Pull every "html" line out of the data below.

[Start of section]

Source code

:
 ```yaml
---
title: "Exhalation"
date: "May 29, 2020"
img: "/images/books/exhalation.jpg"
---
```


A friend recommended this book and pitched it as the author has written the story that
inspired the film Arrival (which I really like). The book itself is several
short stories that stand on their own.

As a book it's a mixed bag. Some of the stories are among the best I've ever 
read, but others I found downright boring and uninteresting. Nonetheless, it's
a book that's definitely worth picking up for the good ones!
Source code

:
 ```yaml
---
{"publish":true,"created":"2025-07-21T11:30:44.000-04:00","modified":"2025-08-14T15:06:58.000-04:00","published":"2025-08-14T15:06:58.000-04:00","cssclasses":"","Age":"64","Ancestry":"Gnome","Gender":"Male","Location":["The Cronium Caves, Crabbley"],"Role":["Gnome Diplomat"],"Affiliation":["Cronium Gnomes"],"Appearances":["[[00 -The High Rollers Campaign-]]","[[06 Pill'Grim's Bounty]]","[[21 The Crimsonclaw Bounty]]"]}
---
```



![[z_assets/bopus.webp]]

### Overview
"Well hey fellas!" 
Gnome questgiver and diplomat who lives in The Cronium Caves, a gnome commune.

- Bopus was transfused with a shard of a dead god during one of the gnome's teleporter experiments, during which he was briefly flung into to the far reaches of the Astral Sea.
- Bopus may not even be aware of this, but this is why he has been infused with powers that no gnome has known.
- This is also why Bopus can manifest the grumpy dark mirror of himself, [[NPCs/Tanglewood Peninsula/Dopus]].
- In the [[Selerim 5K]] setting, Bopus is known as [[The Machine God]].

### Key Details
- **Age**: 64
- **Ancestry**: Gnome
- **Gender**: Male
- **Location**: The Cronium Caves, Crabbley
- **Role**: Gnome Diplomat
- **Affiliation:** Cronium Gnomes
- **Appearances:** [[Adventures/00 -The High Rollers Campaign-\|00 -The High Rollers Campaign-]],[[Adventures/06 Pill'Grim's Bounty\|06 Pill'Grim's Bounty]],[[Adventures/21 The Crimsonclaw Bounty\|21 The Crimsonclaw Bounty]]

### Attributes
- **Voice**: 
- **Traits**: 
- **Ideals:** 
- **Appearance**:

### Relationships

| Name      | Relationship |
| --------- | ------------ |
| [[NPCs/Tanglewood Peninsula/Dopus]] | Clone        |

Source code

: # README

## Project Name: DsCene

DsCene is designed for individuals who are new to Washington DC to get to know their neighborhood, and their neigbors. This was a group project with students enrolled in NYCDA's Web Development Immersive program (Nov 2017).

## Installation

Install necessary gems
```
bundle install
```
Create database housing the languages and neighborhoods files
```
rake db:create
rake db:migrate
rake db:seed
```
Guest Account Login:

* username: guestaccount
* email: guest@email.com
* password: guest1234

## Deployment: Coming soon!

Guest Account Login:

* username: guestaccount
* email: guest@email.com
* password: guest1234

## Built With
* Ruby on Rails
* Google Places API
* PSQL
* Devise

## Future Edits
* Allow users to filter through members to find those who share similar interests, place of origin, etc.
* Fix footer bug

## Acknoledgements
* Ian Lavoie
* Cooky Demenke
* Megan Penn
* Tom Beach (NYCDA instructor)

[End of section]
[Start of section]

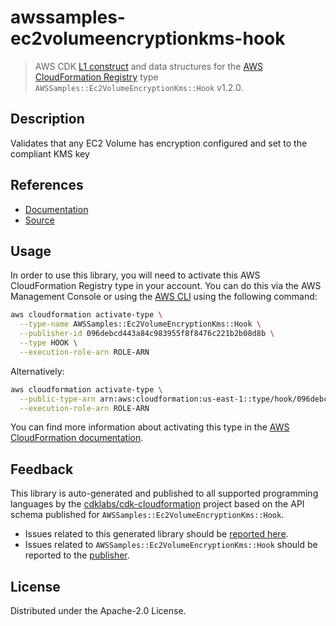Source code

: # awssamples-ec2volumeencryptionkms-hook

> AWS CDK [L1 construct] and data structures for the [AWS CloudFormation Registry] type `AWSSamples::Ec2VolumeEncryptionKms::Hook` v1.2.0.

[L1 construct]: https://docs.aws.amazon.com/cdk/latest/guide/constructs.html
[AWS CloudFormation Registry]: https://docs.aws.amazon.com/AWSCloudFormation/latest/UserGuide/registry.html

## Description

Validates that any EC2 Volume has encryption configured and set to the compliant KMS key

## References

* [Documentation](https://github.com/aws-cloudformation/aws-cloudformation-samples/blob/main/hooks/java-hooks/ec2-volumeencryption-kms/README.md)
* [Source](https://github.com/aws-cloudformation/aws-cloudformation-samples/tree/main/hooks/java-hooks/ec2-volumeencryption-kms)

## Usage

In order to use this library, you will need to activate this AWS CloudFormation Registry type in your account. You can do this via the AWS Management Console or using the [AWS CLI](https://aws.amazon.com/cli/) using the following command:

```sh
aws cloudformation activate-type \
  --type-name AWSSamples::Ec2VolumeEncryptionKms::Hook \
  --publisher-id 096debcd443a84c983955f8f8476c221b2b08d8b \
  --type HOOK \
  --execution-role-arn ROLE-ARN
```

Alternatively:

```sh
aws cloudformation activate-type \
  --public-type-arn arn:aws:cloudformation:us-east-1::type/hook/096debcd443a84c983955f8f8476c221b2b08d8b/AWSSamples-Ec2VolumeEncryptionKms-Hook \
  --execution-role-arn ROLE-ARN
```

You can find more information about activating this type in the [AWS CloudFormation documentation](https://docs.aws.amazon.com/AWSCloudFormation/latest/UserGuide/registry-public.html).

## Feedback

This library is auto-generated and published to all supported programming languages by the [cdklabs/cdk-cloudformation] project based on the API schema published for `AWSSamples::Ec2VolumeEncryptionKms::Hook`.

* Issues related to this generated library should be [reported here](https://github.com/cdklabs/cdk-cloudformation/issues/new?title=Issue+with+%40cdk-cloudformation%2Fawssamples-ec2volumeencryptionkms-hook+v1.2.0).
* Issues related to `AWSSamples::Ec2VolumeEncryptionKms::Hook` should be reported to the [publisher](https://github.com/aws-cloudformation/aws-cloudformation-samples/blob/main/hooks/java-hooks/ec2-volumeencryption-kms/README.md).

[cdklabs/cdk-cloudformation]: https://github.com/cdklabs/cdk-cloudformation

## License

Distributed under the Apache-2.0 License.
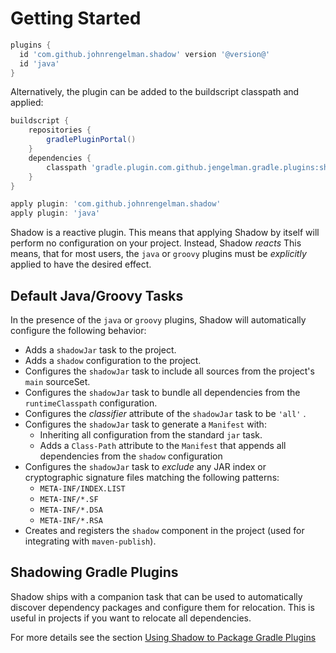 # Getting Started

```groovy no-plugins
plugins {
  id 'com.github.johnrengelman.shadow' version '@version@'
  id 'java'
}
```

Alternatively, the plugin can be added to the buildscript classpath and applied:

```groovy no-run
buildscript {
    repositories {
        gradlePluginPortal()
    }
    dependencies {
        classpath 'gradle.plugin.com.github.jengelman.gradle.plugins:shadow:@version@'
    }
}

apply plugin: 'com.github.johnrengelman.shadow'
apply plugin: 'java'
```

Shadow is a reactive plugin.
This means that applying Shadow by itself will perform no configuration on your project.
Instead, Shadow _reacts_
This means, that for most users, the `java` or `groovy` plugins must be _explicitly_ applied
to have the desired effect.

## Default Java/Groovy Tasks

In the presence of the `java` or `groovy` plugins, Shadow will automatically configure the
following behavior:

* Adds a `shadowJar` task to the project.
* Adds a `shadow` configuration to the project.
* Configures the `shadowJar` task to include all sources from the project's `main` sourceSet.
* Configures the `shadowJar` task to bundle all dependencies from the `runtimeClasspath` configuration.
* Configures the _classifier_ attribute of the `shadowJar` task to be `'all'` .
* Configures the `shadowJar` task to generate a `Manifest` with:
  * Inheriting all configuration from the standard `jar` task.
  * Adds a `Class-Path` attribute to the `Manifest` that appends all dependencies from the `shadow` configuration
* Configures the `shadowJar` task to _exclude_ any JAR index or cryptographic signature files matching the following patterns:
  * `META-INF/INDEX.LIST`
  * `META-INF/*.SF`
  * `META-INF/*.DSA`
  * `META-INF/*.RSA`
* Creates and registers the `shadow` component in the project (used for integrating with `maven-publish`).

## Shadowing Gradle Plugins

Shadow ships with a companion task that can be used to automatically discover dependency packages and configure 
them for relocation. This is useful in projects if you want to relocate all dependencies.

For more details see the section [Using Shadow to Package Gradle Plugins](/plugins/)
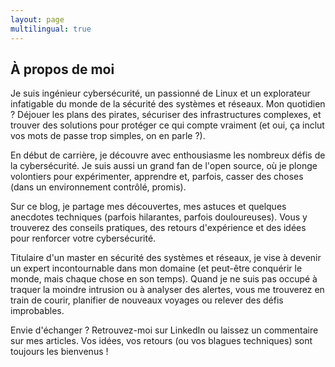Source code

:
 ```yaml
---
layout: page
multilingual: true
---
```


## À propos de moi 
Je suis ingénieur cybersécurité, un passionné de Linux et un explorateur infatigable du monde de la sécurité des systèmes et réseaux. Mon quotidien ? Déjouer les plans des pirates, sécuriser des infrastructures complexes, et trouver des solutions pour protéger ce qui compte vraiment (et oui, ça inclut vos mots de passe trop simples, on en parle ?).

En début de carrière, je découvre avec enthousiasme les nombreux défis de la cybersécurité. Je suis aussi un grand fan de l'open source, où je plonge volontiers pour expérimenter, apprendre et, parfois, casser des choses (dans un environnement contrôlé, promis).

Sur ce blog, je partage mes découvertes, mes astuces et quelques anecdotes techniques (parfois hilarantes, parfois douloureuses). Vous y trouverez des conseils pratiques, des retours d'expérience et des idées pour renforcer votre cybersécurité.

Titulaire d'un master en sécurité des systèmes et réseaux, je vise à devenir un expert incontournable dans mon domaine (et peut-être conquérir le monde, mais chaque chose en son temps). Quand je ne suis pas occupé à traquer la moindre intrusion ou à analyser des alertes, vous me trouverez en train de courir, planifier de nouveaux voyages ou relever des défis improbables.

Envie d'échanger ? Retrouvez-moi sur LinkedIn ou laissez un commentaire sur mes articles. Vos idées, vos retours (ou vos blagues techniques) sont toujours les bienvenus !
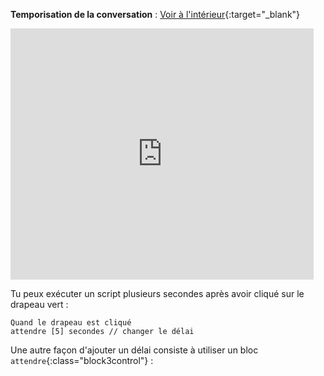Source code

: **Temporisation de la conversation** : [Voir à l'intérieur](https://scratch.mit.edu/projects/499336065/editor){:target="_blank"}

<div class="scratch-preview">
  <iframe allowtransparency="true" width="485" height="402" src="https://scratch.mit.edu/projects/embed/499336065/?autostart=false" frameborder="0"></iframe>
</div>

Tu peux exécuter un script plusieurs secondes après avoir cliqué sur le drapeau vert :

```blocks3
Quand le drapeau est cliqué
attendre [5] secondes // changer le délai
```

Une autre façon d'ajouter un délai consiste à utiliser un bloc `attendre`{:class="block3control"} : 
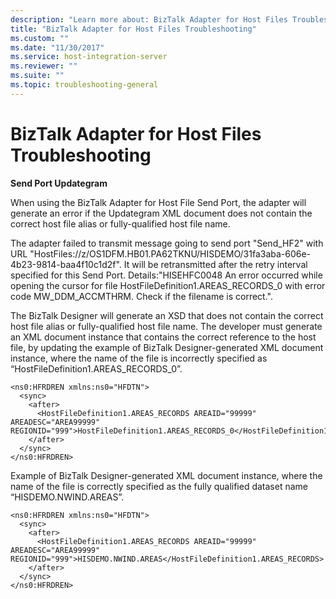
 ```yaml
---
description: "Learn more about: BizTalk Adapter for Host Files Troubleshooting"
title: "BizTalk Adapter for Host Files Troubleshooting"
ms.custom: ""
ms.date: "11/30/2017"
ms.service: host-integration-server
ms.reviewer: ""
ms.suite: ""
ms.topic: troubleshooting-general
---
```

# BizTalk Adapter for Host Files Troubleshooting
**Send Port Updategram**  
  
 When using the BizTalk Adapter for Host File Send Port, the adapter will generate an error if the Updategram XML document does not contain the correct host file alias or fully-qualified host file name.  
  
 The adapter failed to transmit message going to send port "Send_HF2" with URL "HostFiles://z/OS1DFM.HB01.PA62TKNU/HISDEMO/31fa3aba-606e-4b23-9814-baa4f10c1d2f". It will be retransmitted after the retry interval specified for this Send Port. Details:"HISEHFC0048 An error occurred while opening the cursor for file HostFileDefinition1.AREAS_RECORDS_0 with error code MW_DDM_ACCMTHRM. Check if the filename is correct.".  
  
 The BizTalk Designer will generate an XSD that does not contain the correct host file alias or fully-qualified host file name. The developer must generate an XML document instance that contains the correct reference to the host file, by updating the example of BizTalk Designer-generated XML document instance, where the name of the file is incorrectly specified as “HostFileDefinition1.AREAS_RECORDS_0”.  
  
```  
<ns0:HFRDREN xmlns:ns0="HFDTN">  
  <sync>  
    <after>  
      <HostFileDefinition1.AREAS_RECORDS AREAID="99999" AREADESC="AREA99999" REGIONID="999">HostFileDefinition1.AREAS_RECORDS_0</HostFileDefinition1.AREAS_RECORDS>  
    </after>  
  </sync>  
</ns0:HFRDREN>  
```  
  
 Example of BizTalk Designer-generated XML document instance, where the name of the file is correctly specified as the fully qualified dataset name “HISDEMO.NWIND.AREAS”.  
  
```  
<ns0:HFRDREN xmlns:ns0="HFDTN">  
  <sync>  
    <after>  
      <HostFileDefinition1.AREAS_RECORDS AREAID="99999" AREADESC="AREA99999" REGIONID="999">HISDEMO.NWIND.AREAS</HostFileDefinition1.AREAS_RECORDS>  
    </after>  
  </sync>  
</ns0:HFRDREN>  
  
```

[End of section]

__Written reply__.
[L1 construct]: https://docs.aws.amazon.com/cdk/latest/guide/constructs.html
[AWS CloudFormation Registry]: https://docs.aws.amazon.com/AWSCloudFormation/latest/UserGuide/registry.html
You can find more information about activating this type in the [AWS CloudFormation documentation](https://docs.aws.amazon.com/AWSCloudFormation/latest/UserGuide/registry-public.html).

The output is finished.